1. Field of the Invention
The present invention relates generally to a process which removes oxygen from biomass, and more particularly, not by way of limitation, to an improved hydrodeoxygenation process.
2. Brief Description of the Related Art
Biomass is a renewable alternative to fossil raw materials in production of liquid fuels and chemicals. Increase of biofuels production is part of the government's strategy to improve energy security and reduce green house gas emissions. However, most biomass has high oxygen content which lowers fuel quality and heat value. Upgrading biomass or biomass intermediates into high quality hydrocarbon fuels thus requires removal of oxygen. The biomass oxygen may be in the form of an ester, carboxylic acid or hydroxyl groups.
Removal of oxygen by catalytic reaction with hydrogen is referred to as hydrodeoxygenation (HDO). This reaction may be conducted with conventional fixed-bed bimetallic hydrotreating catalysts such as sulfided nickel-molybdenum (NiMo) or cobalt-molybdenum (CoMo) which are commonly used in refineries.
Unrefined vegetable oils and animal fats have several hundred ppm phosphorus in the form of phospholipids. In addition, animal fats may contain up to a thousand ppm metal chloride salts. The salts are soluble in the fat/grease feed, but come out of solution during the HDO reaction and plug the catalyst bed. The metals/salts can also deactivate the catalyst by reducing available pore surface. In the presence of free fatty acids, metal chlorides may form soluble soaps (e.g. calcium stearate). In such form, metals are difficult to remove using conventional cleanup technologies such as water washing.
Several prior art processes for producing fuels from starting materials such as plants and animals are known. Conversion of vegetable oils to n-paraffins has been reported in the prior art. Some prior art has shown that the process may be applied to other forms of biomass such as tall oil fatty acids, animal fats, and restaurant greases. Hydroisomerization of the bio-derived n-paraffins to isoparaffinic diesel has been taught in the prior art.
Other prior art describes use of feed treatment upstream of an HDO reactor. Overall cleanup efficiency of 75% is reported. However no attempt is made to improve the hydrocarbon yields by increasing HDO efficiency. In fact the CO+CO2 yields reported are as high as 15% (which is near theoretical maximum decarboxylation (DCO), suggesting very low HDO efficiency).
Still other prior art teaches use of feed dilution to achieve better catalyst life.

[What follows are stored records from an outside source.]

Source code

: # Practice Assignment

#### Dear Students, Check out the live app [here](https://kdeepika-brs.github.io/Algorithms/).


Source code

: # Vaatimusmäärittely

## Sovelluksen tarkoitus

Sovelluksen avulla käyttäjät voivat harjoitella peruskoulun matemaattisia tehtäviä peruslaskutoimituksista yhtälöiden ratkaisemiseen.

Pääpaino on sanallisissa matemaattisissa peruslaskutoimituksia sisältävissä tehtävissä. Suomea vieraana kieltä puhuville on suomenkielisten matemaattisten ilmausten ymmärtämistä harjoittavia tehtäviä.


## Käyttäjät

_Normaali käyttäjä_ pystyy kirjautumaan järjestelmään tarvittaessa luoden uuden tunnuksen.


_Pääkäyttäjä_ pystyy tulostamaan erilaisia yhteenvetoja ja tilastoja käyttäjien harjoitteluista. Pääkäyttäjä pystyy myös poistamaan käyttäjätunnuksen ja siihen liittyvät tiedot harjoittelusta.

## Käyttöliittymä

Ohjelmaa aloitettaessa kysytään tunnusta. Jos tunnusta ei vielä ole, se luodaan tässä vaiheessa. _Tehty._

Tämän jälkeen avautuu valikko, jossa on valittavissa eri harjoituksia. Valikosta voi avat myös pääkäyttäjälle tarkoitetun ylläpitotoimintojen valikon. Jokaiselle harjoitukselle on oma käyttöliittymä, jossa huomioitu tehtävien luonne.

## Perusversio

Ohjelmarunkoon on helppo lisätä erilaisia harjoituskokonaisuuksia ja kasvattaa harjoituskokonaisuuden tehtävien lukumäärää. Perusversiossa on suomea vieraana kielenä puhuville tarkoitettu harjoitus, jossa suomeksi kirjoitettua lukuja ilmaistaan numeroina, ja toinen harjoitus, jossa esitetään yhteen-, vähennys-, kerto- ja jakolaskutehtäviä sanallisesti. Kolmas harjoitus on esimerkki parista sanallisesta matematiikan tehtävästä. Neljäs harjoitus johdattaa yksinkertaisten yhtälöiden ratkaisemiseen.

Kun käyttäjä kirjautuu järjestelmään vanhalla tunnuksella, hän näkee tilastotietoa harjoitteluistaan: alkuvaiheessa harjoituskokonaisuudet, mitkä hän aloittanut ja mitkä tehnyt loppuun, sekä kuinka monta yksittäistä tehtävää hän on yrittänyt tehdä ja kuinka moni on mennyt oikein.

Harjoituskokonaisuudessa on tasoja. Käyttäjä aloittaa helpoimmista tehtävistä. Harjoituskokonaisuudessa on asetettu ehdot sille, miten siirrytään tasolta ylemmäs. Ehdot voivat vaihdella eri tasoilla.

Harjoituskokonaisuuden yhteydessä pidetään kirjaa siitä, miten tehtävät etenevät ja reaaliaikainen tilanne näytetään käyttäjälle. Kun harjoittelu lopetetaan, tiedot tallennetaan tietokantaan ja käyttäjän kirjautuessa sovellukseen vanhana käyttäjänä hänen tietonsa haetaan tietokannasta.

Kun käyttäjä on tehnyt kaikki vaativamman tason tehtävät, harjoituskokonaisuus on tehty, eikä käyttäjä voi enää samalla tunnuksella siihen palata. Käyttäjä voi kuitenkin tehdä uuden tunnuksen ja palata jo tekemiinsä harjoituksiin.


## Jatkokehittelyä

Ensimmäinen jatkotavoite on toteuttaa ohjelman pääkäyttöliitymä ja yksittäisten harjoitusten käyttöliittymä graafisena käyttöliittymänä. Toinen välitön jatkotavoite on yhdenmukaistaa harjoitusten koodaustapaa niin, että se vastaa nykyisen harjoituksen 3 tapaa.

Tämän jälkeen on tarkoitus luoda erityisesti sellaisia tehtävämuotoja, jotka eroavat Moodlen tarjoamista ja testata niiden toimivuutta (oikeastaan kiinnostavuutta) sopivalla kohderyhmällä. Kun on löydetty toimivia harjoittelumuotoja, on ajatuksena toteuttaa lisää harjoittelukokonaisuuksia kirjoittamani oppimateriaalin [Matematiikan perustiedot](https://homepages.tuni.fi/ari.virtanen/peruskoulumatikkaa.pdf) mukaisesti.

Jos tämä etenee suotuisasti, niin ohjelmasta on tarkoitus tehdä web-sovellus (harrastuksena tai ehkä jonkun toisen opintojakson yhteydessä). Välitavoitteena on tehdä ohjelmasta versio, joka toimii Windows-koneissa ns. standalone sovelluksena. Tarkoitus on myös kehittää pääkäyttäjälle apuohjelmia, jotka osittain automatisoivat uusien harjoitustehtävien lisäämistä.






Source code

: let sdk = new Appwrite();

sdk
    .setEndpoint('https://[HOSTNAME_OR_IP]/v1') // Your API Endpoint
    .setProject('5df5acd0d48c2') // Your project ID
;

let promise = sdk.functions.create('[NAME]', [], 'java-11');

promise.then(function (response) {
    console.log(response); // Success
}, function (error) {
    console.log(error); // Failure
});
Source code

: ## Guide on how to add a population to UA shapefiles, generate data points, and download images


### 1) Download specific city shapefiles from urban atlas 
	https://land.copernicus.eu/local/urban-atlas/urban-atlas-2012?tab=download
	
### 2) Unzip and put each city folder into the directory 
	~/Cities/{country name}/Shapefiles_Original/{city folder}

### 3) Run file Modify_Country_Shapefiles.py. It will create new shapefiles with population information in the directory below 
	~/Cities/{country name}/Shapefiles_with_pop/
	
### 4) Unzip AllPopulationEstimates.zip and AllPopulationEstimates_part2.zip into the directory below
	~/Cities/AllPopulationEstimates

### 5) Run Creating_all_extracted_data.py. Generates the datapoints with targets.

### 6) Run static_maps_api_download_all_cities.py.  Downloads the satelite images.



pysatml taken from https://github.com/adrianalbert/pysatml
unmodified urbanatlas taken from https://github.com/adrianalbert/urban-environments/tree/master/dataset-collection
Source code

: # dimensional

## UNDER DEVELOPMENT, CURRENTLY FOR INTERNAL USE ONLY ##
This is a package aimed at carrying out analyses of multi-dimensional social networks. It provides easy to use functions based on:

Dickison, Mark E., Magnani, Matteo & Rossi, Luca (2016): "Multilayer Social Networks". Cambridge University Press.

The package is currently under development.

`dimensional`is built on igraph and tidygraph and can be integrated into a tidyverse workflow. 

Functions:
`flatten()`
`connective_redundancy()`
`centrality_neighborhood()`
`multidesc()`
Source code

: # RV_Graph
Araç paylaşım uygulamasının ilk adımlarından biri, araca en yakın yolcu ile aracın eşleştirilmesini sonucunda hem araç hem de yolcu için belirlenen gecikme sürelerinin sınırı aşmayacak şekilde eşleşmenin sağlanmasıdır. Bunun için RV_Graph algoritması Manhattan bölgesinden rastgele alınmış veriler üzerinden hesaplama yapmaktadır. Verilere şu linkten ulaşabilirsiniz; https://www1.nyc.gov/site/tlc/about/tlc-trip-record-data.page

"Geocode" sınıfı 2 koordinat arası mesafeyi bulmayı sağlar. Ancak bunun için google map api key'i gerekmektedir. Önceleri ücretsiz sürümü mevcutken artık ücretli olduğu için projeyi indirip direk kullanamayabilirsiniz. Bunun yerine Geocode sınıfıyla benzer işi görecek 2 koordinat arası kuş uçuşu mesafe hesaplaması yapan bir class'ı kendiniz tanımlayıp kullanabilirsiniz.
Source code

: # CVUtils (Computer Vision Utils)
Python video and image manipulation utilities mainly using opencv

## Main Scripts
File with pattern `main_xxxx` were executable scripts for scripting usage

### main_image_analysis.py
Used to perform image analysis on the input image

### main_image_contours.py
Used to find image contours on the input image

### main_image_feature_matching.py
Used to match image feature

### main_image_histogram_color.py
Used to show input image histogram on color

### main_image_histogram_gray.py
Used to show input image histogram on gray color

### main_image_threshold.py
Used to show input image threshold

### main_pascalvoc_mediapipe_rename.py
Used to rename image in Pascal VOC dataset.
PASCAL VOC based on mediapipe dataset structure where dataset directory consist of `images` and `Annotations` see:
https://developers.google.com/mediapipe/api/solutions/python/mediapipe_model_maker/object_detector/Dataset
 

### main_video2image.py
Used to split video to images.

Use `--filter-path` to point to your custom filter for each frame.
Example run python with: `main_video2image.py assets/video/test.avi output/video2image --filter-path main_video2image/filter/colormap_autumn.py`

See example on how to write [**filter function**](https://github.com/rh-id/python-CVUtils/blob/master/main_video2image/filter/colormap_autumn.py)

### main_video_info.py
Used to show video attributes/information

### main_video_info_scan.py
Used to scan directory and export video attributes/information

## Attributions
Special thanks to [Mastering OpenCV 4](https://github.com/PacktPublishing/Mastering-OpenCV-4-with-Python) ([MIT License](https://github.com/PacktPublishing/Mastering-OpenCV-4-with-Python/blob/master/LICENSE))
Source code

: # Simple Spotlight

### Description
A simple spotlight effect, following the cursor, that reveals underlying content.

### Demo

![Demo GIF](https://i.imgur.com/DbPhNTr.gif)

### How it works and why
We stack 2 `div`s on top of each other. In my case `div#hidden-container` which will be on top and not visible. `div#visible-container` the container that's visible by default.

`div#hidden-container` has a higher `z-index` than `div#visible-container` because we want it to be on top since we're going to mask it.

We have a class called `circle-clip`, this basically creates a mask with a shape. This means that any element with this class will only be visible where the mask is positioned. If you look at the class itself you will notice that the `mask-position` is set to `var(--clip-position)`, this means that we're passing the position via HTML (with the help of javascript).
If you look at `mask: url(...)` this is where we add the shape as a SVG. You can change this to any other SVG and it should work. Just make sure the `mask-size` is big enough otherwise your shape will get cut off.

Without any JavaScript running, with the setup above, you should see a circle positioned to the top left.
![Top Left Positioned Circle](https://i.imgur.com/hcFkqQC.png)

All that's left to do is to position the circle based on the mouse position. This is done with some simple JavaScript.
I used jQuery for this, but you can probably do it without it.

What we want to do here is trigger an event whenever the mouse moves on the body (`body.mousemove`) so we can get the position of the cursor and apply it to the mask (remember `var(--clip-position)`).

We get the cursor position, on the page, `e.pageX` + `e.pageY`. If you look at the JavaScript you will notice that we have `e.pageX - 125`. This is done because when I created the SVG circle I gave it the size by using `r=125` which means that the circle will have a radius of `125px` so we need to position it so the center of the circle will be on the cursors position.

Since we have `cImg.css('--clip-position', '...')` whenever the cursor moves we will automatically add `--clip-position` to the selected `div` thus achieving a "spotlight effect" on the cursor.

Solvent dilution is used to lower average bed temperatures for the exothermic HDO reaction, which in turn reduces the heavy side products that are formed at high temperature and reduce catalyst activity. However the level of dilution reported for good results is between 3% and 20%. This level of feed dilution translates to a significant increase in reactor size and separation/recycle costs.
Use of pre-hydrogenation to saturate the double-bonds in the triglyceride is described in other prior art. However, this pre-hydrogenation describes the well-known vegetable oil hydrogenation process which does not remove any oxygen. As such, the hydrogenolysis load on the main HDO catalyst is not affected by such pre-hydrogenation.
To this end, although processes of the existing art utilize biomass to produce biofuels, further improvements are desirable to increase HDO efficiency, reduce water partial pressure in the reactor, achieve a low capital/low operating cost method of removing heat from the fixed-bed reactor system, or address the problems with high acid feeds (characteristic of fatty acid containing biomass), which impacts preheater/reactor metallurgy and catalyst attrition. It is to such a process that the present invention is directed.